Directions for this task |
Check each line of the listing below for the string "human", then copy every line that has it.

Data provided |

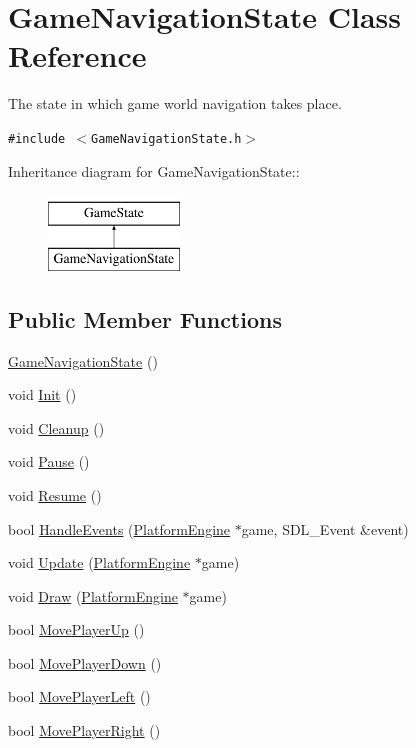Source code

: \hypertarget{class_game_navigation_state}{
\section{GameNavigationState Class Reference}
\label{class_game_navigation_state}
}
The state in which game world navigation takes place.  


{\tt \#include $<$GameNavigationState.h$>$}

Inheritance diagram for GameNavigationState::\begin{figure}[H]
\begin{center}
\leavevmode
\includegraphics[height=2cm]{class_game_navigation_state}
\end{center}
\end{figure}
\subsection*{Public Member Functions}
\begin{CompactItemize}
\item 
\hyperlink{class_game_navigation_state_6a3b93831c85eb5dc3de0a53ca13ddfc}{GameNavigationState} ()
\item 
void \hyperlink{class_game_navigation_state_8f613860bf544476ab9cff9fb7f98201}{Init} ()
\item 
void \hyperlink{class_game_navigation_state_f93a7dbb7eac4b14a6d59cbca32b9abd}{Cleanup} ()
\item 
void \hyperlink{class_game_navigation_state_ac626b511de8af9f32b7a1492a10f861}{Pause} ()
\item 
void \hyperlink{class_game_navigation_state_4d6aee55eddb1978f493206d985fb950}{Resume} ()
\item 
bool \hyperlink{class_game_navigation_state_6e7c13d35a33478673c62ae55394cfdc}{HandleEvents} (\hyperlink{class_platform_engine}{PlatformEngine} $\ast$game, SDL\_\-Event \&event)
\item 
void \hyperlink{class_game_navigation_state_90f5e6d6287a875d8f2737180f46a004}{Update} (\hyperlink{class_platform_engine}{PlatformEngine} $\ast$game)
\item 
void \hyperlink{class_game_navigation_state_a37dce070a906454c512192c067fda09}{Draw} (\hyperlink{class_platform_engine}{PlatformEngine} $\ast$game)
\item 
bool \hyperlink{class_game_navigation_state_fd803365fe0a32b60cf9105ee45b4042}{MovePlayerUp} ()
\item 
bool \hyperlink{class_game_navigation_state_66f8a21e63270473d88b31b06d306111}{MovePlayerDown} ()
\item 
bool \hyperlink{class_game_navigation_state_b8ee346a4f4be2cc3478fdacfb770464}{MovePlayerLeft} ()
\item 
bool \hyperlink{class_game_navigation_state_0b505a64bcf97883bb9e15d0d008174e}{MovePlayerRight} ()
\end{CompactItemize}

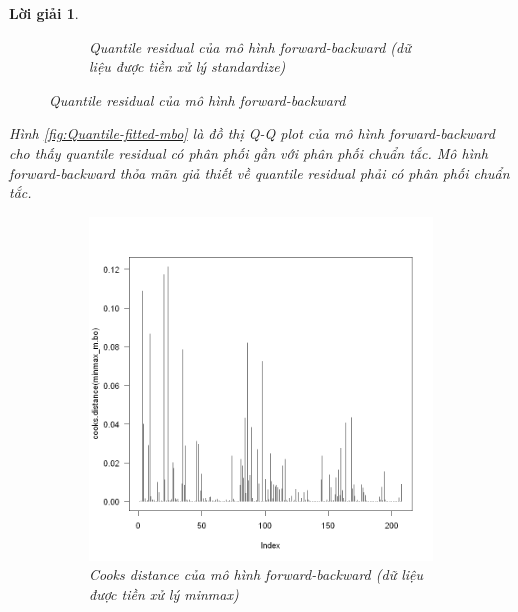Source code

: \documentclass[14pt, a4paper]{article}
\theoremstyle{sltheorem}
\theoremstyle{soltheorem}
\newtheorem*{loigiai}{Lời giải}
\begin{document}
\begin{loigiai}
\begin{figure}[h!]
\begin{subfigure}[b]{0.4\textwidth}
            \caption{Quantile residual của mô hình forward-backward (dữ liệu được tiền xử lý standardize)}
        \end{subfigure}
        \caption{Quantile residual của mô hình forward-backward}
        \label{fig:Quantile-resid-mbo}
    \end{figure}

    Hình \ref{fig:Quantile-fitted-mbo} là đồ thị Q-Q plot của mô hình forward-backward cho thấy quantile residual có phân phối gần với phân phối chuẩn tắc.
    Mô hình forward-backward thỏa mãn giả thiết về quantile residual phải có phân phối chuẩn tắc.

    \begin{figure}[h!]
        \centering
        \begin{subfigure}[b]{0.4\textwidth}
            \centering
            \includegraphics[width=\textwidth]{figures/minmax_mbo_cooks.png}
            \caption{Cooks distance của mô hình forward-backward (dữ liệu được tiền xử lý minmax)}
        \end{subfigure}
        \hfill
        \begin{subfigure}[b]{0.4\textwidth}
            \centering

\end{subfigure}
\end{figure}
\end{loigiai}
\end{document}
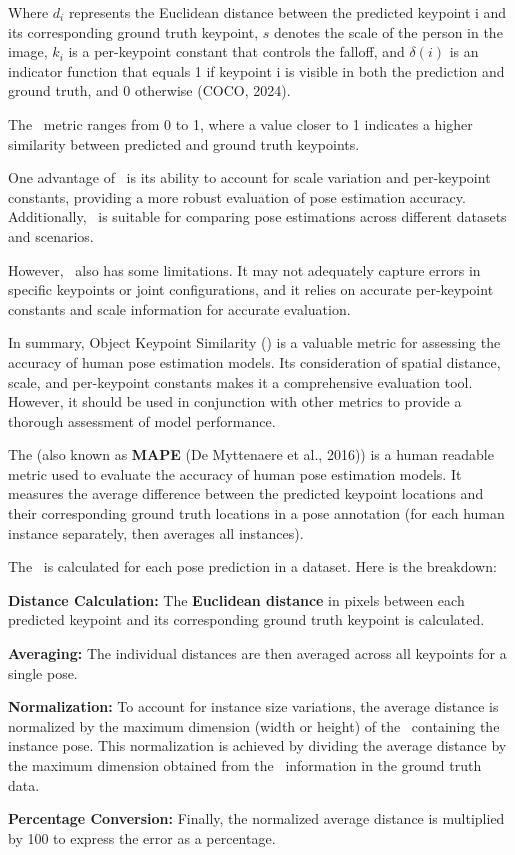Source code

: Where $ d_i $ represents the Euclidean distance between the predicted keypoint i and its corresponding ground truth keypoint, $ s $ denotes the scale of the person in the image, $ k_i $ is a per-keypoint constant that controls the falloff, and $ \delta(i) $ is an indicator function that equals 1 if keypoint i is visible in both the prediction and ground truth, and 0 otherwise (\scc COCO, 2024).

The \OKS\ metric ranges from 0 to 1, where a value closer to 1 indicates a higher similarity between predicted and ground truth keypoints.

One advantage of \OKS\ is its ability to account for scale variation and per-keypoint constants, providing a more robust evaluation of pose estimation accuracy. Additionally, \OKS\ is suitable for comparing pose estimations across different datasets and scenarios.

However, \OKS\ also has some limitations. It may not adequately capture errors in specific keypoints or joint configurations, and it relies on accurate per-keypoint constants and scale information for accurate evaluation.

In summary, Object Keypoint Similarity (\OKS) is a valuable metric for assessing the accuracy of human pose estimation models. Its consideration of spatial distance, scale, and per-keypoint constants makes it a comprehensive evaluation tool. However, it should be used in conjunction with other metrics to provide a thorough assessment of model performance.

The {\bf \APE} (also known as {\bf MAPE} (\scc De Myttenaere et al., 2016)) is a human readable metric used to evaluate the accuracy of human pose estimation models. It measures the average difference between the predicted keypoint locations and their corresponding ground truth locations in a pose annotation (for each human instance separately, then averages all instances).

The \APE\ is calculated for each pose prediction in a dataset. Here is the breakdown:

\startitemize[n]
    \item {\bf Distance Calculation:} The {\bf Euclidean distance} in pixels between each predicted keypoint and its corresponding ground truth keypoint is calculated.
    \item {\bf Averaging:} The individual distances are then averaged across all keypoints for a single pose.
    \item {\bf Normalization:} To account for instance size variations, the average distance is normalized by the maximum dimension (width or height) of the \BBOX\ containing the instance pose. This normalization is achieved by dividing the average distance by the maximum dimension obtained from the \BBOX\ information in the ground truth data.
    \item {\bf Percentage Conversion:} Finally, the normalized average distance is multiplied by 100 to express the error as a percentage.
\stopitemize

Solution |
In summary, Object Keypoint Similarity (\OKS) is a valuable metric for assessing the accuracy of human pose estimation models. Its consideration of spatial distance, scale, and per-keypoint constants makes it a comprehensive evaluation tool. However, it should be used in conjunction with other metrics to provide a thorough assessment of model performance.
The {\bf \APE} (also known as {\bf MAPE} (\scc De Myttenaere et al., 2016)) is a human readable metric used to evaluate the accuracy of human pose estimation models. It measures the average difference between the predicted keypoint locations and their corresponding ground truth locations in a pose annotation (for each human instance separately, then averages all instances).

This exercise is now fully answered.